Un chiffre qualifié de très élevé dans la mesure où les normes internationales fluctuent entre 5 et 6 millions de dollars le kilomètre et au maximum 7 à 8 millions de dollars avec des annexes de dernière génération. A titre d’exemple, l’autoroute du Maghreb Fes-Oujda d’une longueur de 328 km, et qui devrait justement assurer la jonction au niveau de Maghnia avec l’autoroute Est-Ouest, avait été estimée à un coût prévisionnel de 2.7 millions de dollars le kilomètre, soit le quart de ce qui a coûté au budget de l’Etat algérien.

Deux consortiums avaient hérité de ce grand projet : Les chinois de CITIC-CRCC au centre et à l’Ouest et le japonais Cojaal à l’Est, avec un suivi assuré par quatre bureaux dont un canadien au centre, un français à l’ouest et un Italien à l’Est le tout chapeauté par un bureau d’étude canadien chargé, quant à lui, du contrôle et du suivi de toute la réalisation. Une réalisation qui ne tarda pas à montrer des signes de « fatigue » dès la livraison des premiers tronçons.

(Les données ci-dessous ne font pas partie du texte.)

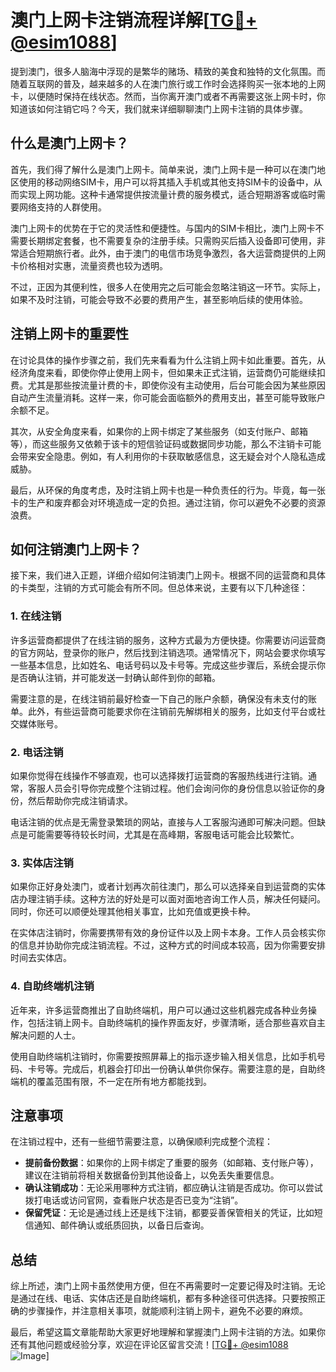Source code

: # 澳门上网卡注销流程详解[[TG💪+ @esim1088](https://t.me/s/esim1088)]

提到澳门，很多人脑海中浮现的是繁华的赌场、精致的美食和独特的文化氛围。而随着互联网的普及，越来越多的人在澳门旅行或工作时会选择购买一张本地的上网卡，以便随时保持在线状态。然而，当你离开澳门或者不再需要这张上网卡时，你知道该如何注销它吗？今天，我们就来详细聊聊澳门上网卡注销的具体步骤。

## 什么是澳门上网卡？

首先，我们得了解什么是澳门上网卡。简单来说，澳门上网卡是一种可以在澳门地区使用的移动网络SIM卡，用户可以将其插入手机或其他支持SIM卡的设备中，从而实现上网功能。这种卡通常提供按流量计费的服务模式，适合短期游客或临时需要网络支持的人群使用。

澳门上网卡的优势在于它的灵活性和便捷性。与国内的SIM卡相比，澳门上网卡不需要长期绑定套餐，也不需要复杂的注册手续。只需购买后插入设备即可使用，非常适合短期旅行者。此外，由于澳门的电信市场竞争激烈，各大运营商提供的上网卡价格相对实惠，流量资费也较为透明。

不过，正因为其便利性，很多人在使用完之后可能会忽略注销这一环节。实际上，如果不及时注销，可能会导致不必要的费用产生，甚至影响后续的使用体验。

## 注销上网卡的重要性

在讨论具体的操作步骤之前，我们先来看看为什么注销上网卡如此重要。首先，从经济角度来看，即使你停止使用上网卡，但如果未正式注销，运营商仍可能继续扣费。尤其是那些按流量计费的卡，即使你没有主动使用，后台可能会因为某些原因自动产生流量消耗。这样一来，你可能会面临额外的费用支出，甚至可能导致账户余额不足。

其次，从安全角度来看，如果你的上网卡绑定了某些服务（如支付账户、邮箱等），而这些服务又依赖于该卡的短信验证码或数据同步功能，那么不注销卡可能会带来安全隐患。例如，有人利用你的卡获取敏感信息，这无疑会对个人隐私造成威胁。

最后，从环保的角度考虑，及时注销上网卡也是一种负责任的行为。毕竟，每一张卡的生产和废弃都会对环境造成一定的负担。通过注销，你可以避免不必要的资源浪费。

## 如何注销澳门上网卡？

接下来，我们进入正题，详细介绍如何注销澳门上网卡。根据不同的运营商和具体的卡类型，注销的方式可能会有所不同。但总体来说，主要有以下几种途径：

### 1. 在线注销

许多运营商都提供了在线注销的服务，这种方式最为方便快捷。你需要访问运营商的官方网站，登录你的账户，然后找到注销选项。通常情况下，网站会要求你填写一些基本信息，比如姓名、电话号码以及卡号等。完成这些步骤后，系统会提示你是否确认注销，并可能发送一封确认邮件到你的邮箱。

需要注意的是，在线注销前最好检查一下自己的账户余额，确保没有未支付的账单。此外，有些运营商可能要求你在注销前先解绑相关的服务，比如支付平台或社交媒体账号。

### 2. 电话注销

如果你觉得在线操作不够直观，也可以选择拨打运营商的客服热线进行注销。通常，客服人员会引导你完成整个注销过程。他们会询问你的身份信息以验证你的身份，然后帮助你完成注销请求。

电话注销的优点是无需登录繁琐的网站，直接与人工客服沟通即可解决问题。但缺点是可能需要等待较长时间，尤其是在高峰期，客服电话可能会比较繁忙。

### 3. 实体店注销

如果你正好身处澳门，或者计划再次前往澳门，那么可以选择亲自到运营商的实体店办理注销手续。这种方法的好处是可以面对面地咨询工作人员，解决任何疑问。同时，你还可以顺便处理其他相关事宜，比如充值或更换卡种。

在实体店注销时，你需要携带有效的身份证件以及上网卡本身。工作人员会核实你的信息并协助你完成注销流程。不过，这种方式的时间成本较高，因为你需要安排时间去实体店。

### 4. 自助终端机注销

近年来，许多运营商推出了自助终端机，用户可以通过这些机器完成各种业务操作，包括注销上网卡。自助终端机的操作界面友好，步骤清晰，适合那些喜欢自主解决问题的人士。

使用自助终端机注销时，你需要按照屏幕上的指示逐步输入相关信息，比如手机号码、卡号等。完成后，机器会打印出一份确认单供你保存。需要注意的是，自助终端机的覆盖范围有限，不一定在所有地方都能找到。

## 注意事项

在注销过程中，还有一些细节需要注意，以确保顺利完成整个流程：

- **提前备份数据**：如果你的上网卡绑定了重要的服务（如邮箱、支付账户等），建议在注销前将相关数据备份到其他设备上，以免丢失重要信息。
- **确认注销成功**：无论采用哪种方式注销，都应确认注销是否成功。你可以尝试拨打电话或访问官网，查看账户状态是否已变为“注销”。
- **保留凭证**：无论是通过线上还是线下注销，都要妥善保管相关的凭证，比如短信通知、邮件确认或纸质回执，以备日后查询。

## 总结

综上所述，澳门上网卡虽然使用方便，但在不再需要时一定要记得及时注销。无论是通过在线、电话、实体店还是自助终端机，都有多种途径可供选择。只要按照正确的步骤操作，并注意相关事项，就能顺利注销上网卡，避免不必要的麻烦。

最后，希望这篇文章能帮助大家更好地理解和掌握澳门上网卡注销的方法。如果你还有其他问题或经验分享，欢迎在评论区留言交流！[[TG💪+ @esim1088](https://t.me/s/esim1088) ![Image](https://i.postimg.cc/4NQfJmqS/Snipaste-2025-05-13-00-14-12.png)]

Toutefois, la grande faille fut constatée en janvier 2014 après écroulement d’une partie du tunnel de Djebel El-Ouehch à Constantine, remettant carrément en cause la livraison du projet dans les délais et qui a précipité la résiliation du contrat entre le gouvernement et le consortium japonais incapable de surmonter le problème, d’autant que l’entreprise japonaise était incapable de terminer dans les délais l’infrastructure dont la difficulté s’est avérée au dessus de ses moyens.

Avant que n’éclate en mars de la même année un autre scandale, à l’ouest cette fois-ci, après un glissement survenu à quelques kilomètres de Tlemcen ayant provoqué l’effondrement d’une partie de la chaussée sur des centaines de mètres, formant des crevasses et remettant ainsi en cause le travail de l’autre partenaire asiatique chargé du tronçon ouest.

Toutefois, et si pour les Chinois qui ont réussi à décrocher le marchés des deux tronçons ouest et centre les choses se sont plutôt bien passées, avant que ne viennent remettre en cause des imperfections constatées sur plusieurs parties de leur « œuvre », pour les Japonais de Cojaal, qui ont pour leur part hérité de la partie la plus difficile, notamment du côté de Constantine, les choses se sont plutôt très mal passée puisque leur contrat a été résilié par le gouvernement. Les Nippons ont même coupé les moteurs de leurs engins à près de 80 kilomètres de la frontière avec la Tunisie.